The government is likely to miss 5.5 percent revised fiscal deficit target for the current fiscal year due to higher than budgeted subsidies to the power sector in the current fiscal year, it is learnt. Sources told Business Recorder that the budgeted Rs 50 billion in 2011-12 for inter-Disco tariff differential, exclusive of Rs 312 billion for one-off payment for power sector, was revised upward to Rs 100 billion.
However, an official of the Finance Ministry revealed that subsidies to power sector have reached Rs 148 billion against the revised target of Rs 100 billion for the current fiscal year and may rise further as there are still a few days to go. The budgeted revenue of Rs 118.739 billion on account of Coalition Support Fund (CSF) revised downward to Rs 45.749 billion for the current fiscal year has little prospect of being disbursed by June 30, 2012.
The Federal Board of Revenue's failure to achieve challenging revenue target of Rs 1952 billion for the current fiscal year would exacerbate the problem of fiscal deficit which, analysts believe, may touch 6 percent of the GDP, excluding 1.9 percent consolidation of arrears on electricity and commodities.
The budget deficit was projected at 4 percent of the GDP for the current fiscal year at the time of budget announcement by Finance Minister Dr Abdul Hafeez Sheikh but was subsequently revised upward to 4.7 percent and then to 5.5 percent in the Economic Survey.
The fiscal deficit including consolidation of electricity and commodities is expected to reach 8 percent for the current fiscal year of the GDP if expenditure on power sector continues at the prevalent rate and expected foreign inflows of Rs 45 billion are not disbursed before the end of current fiscal year.

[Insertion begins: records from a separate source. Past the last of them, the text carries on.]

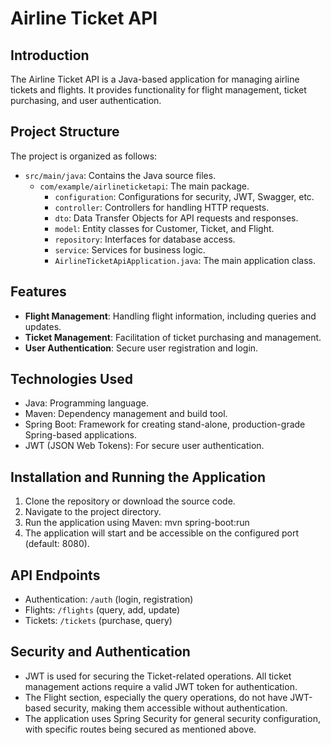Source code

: # Airline Ticket API

## Introduction

The Airline Ticket API is a Java-based application for managing airline tickets and flights. It provides functionality for flight management, ticket purchasing, and user authentication.

## Project Structure

The project is organized as follows:

- `src/main/java`: Contains the Java source files.
  - `com/example/airlineticketapi`: The main package.
    - `configuration`: Configurations for security, JWT, Swagger, etc.
    - `controller`: Controllers for handling HTTP requests.
    - `dto`: Data Transfer Objects for API requests and responses.
    - `model`: Entity classes for Customer, Ticket, and Flight.
    - `repository`: Interfaces for database access.
    - `service`: Services for business logic.
    - `AirlineTicketApiApplication.java`: The main application class.

## Features

- **Flight Management**: Handling flight information, including queries and updates.
- **Ticket Management**: Facilitation of ticket purchasing and management.
- **User Authentication**: Secure user registration and login.

## Technologies Used

- Java: Programming language.
- Maven: Dependency management and build tool.
- Spring Boot: Framework for creating stand-alone, production-grade Spring-based applications.
- JWT (JSON Web Tokens): For secure user authentication.

## Installation and Running the Application

1. Clone the repository or download the source code.
2. Navigate to the project directory.
3. Run the application using Maven:
  mvn spring-boot:run
4. The application will start and be accessible on the configured port (default: 8080).

## API Endpoints

- Authentication: `/auth` (login, registration)
- Flights: `/flights` (query, add, update)
- Tickets: `/tickets` (purchase, query)

## Security and Authentication

- JWT is used for securing the Ticket-related operations. All ticket management actions require a valid JWT token for authentication.
- The Flight section, especially the query operations, do not have JWT-based security, making them accessible without authentication.
- The application uses Spring Security for general security configuration, with specific routes being secured as mentioned above.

An official of the Finance Ministry said that fiscal deficit of 5.5 percent has been estimated after an assurance by the FBR that revenue collection target of Rs 1952 billion would be achieved and any slippage on the part of FBR would compound the problem for the Finance Ministry. Increase in fiscal deficit would enhance government reliance on borrowing from the banking system and consequently further crowd out borrowing by the private sector leading to a paralysis of the sector that may have fuelled economic activity.